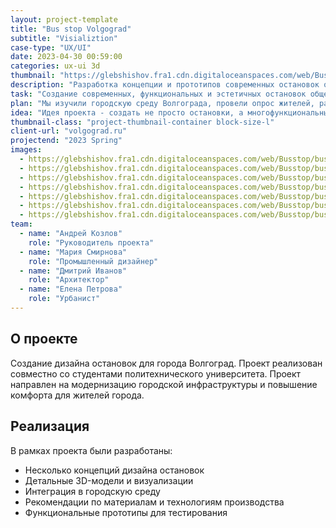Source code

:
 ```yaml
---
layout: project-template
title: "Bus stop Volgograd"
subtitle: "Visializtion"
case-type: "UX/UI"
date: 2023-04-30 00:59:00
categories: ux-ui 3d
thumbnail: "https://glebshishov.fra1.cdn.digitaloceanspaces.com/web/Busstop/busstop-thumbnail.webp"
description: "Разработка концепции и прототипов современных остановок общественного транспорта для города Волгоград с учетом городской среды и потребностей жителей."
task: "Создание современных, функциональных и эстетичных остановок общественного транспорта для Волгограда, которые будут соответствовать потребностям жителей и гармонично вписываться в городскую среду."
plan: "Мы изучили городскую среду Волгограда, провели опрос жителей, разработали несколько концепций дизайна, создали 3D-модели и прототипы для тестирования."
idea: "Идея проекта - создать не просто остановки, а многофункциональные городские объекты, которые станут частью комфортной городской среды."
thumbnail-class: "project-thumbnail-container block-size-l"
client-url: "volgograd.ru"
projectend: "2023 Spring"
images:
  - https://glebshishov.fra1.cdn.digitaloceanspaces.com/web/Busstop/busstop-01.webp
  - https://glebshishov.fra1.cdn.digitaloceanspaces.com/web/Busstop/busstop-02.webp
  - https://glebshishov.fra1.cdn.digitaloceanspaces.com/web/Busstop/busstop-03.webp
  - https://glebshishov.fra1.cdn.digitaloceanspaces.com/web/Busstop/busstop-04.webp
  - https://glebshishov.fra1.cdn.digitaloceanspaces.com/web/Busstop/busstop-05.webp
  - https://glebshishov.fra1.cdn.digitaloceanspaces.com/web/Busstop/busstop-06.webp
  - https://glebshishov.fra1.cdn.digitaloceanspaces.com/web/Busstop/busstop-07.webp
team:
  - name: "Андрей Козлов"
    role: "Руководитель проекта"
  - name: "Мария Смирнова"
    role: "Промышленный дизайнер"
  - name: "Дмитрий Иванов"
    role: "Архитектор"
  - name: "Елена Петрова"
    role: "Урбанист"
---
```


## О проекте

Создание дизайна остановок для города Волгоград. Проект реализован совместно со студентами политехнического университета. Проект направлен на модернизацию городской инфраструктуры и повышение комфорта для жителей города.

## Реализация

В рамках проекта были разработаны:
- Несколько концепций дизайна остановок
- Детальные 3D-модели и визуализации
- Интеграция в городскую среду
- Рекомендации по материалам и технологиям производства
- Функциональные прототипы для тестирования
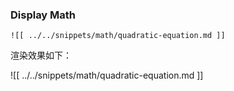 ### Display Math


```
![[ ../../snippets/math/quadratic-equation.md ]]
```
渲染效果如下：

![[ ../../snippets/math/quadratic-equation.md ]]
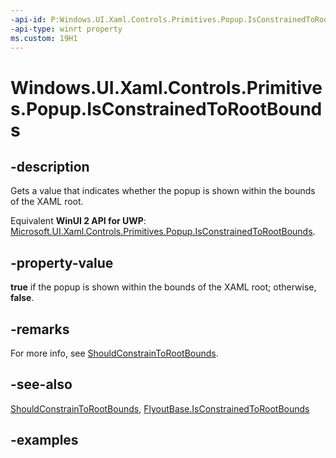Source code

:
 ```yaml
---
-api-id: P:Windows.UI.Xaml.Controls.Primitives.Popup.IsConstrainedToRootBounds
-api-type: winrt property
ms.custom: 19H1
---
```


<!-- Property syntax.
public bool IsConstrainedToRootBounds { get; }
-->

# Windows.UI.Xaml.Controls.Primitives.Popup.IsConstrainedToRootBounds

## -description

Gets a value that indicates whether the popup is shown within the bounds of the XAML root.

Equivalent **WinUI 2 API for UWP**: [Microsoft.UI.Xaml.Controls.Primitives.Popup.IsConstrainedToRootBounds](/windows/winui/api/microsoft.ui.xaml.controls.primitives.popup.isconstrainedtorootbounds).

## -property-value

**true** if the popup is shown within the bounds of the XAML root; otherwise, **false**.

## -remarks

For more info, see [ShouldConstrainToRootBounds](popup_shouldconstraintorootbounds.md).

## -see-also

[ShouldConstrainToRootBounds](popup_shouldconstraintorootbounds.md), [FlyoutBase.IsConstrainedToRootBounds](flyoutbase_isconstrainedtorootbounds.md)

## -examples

::::

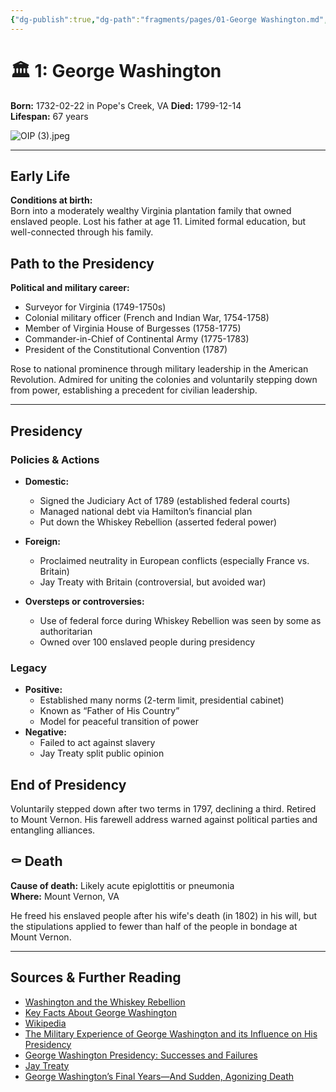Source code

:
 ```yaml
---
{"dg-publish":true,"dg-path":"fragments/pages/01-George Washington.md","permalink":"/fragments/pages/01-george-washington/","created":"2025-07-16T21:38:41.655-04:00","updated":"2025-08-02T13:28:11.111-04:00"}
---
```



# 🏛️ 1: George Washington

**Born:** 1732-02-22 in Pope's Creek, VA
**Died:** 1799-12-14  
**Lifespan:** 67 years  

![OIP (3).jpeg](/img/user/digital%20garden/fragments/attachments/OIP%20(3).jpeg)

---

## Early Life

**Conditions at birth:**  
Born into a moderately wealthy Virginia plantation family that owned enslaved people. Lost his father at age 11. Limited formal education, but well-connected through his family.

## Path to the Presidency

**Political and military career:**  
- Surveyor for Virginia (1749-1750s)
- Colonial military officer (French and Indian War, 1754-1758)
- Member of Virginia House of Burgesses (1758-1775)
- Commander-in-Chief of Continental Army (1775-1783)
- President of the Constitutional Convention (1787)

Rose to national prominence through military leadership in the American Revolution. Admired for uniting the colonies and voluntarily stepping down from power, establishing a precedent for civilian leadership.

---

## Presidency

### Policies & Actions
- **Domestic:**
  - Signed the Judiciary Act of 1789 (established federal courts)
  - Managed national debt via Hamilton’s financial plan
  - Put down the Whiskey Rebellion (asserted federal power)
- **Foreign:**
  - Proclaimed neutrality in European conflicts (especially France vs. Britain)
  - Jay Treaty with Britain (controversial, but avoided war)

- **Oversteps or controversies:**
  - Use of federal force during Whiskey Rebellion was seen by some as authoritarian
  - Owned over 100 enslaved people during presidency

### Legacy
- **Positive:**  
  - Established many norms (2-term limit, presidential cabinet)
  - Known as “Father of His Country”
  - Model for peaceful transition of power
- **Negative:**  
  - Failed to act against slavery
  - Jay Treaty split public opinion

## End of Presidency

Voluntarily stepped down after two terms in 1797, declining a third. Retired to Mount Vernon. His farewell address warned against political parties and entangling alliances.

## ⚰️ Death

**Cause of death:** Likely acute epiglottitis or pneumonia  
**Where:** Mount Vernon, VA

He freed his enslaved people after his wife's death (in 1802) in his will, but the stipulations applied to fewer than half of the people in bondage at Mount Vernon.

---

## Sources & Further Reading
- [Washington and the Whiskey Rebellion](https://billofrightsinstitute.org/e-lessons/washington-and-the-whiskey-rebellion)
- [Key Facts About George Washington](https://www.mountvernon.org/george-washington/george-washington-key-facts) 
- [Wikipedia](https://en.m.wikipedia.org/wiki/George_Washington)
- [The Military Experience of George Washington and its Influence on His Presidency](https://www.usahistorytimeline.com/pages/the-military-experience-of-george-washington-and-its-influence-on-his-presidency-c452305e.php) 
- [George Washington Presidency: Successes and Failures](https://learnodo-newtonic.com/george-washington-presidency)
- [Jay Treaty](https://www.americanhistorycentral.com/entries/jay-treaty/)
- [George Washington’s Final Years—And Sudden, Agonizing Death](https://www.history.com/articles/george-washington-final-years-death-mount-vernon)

::::

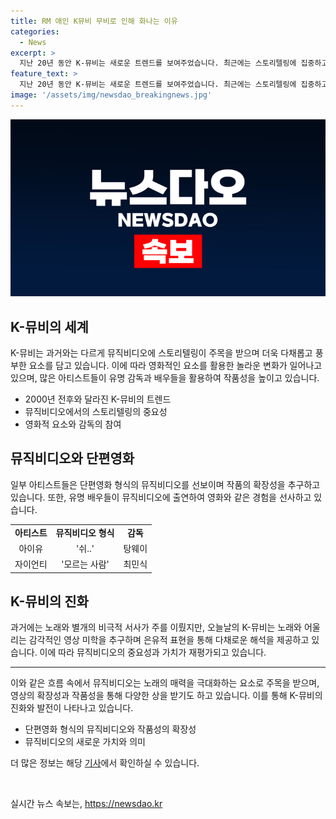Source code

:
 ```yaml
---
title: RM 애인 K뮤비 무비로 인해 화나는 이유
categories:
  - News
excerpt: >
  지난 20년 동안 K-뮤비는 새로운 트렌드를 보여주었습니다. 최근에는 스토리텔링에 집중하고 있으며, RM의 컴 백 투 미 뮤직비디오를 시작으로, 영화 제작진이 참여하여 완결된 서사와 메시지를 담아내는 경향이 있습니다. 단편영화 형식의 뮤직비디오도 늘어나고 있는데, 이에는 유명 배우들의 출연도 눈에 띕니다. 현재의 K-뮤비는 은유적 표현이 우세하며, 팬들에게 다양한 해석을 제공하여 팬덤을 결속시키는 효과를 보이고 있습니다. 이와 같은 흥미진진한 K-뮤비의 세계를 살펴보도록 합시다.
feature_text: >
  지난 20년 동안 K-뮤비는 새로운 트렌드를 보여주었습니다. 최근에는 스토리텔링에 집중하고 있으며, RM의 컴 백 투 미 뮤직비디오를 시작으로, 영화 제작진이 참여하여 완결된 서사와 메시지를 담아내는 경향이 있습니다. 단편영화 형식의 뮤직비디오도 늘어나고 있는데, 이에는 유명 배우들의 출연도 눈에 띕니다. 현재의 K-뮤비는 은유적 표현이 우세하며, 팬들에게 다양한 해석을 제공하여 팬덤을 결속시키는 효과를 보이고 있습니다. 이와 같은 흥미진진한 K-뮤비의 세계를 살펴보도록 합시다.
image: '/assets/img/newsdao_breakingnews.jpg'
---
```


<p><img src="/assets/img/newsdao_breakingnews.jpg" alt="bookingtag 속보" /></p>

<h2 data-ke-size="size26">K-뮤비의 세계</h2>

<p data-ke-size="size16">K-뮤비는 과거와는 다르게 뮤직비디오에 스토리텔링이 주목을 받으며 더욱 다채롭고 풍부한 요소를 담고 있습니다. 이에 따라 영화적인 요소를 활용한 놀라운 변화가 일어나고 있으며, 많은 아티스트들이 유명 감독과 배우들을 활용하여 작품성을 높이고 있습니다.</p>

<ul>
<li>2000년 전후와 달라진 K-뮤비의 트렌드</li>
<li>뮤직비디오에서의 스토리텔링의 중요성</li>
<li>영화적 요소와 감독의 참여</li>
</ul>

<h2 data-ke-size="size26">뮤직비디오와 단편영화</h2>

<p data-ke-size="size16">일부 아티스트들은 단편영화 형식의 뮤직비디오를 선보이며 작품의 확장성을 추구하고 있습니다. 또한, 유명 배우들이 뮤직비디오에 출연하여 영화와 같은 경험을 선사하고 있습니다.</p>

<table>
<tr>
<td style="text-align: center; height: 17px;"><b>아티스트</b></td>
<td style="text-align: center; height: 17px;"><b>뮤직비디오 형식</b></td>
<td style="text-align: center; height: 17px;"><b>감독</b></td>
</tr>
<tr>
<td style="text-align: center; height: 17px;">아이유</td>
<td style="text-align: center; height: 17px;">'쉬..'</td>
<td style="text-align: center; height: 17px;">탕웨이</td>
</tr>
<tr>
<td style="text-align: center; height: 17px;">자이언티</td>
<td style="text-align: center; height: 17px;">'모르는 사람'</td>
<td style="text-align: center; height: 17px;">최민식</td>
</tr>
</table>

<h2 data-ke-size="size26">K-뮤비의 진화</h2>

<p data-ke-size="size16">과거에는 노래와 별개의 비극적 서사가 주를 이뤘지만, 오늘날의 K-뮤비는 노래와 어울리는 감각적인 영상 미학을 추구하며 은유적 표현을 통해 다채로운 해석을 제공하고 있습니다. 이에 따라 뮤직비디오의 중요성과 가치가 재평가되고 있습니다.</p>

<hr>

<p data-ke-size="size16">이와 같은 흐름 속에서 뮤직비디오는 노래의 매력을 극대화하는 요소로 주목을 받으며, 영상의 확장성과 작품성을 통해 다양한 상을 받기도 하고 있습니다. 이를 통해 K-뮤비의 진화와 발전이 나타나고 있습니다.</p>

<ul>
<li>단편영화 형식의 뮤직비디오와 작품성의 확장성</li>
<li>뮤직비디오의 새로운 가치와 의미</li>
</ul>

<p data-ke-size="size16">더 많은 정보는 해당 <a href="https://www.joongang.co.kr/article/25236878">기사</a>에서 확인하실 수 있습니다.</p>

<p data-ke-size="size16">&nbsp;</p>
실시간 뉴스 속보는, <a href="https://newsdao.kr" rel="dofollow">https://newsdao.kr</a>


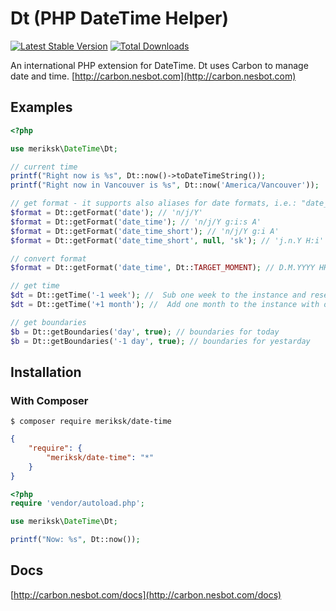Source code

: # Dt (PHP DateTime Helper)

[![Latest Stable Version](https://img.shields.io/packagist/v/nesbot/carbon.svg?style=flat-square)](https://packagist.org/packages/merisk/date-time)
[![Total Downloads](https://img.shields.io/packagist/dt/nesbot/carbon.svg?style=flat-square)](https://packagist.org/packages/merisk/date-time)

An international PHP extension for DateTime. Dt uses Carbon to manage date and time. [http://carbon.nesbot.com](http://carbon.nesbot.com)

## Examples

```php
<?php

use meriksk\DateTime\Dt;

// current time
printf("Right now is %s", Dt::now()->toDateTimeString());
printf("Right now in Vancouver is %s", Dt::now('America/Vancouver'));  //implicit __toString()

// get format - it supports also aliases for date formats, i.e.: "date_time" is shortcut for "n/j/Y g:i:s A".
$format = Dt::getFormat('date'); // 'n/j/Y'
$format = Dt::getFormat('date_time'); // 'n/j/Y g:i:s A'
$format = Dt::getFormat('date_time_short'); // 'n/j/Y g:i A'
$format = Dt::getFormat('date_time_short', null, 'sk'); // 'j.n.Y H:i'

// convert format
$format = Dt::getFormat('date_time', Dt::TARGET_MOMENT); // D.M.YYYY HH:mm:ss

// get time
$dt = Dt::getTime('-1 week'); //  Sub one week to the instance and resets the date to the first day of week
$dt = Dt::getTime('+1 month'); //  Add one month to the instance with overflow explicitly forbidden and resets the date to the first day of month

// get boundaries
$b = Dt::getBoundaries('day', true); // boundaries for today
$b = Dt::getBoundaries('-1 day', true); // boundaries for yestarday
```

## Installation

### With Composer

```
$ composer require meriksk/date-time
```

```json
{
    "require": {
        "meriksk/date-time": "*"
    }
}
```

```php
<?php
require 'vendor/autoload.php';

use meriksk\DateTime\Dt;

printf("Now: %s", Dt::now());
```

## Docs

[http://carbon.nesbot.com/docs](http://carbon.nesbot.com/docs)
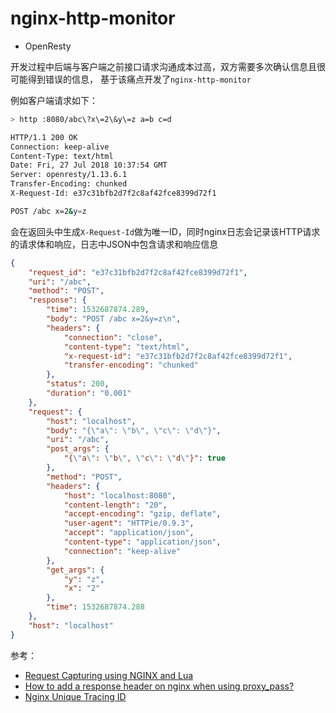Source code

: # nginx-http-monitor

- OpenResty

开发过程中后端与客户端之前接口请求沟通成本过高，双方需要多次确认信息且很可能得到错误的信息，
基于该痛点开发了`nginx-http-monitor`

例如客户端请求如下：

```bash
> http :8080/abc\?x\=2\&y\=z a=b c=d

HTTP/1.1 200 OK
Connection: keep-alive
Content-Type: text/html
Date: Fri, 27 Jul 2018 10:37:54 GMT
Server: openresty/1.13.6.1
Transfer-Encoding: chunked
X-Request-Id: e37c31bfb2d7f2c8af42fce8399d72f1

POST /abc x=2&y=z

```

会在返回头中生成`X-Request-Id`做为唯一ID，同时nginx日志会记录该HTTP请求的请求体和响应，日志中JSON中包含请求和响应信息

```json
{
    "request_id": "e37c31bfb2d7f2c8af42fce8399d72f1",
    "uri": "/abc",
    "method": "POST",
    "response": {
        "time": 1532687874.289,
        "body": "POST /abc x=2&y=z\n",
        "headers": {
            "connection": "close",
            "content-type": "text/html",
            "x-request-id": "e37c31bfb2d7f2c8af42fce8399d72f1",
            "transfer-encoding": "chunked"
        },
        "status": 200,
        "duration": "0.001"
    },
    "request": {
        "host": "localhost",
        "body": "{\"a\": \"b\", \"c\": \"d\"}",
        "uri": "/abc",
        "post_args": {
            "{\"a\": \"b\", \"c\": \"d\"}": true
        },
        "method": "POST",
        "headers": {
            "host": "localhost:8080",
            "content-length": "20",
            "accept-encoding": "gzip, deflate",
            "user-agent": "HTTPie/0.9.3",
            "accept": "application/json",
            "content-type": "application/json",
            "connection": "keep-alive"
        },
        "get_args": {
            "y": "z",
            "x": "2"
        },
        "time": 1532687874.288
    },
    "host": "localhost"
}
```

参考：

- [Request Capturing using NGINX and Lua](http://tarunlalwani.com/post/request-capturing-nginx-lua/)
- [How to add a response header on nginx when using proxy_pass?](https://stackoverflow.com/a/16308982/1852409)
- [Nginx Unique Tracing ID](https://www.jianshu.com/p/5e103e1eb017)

::::

§ Directions for this task
In the entries above, which lines hold the string "keep"? Report all of them.

§ Your solution
Connection: keep-alive
            "connection": "keep-alive"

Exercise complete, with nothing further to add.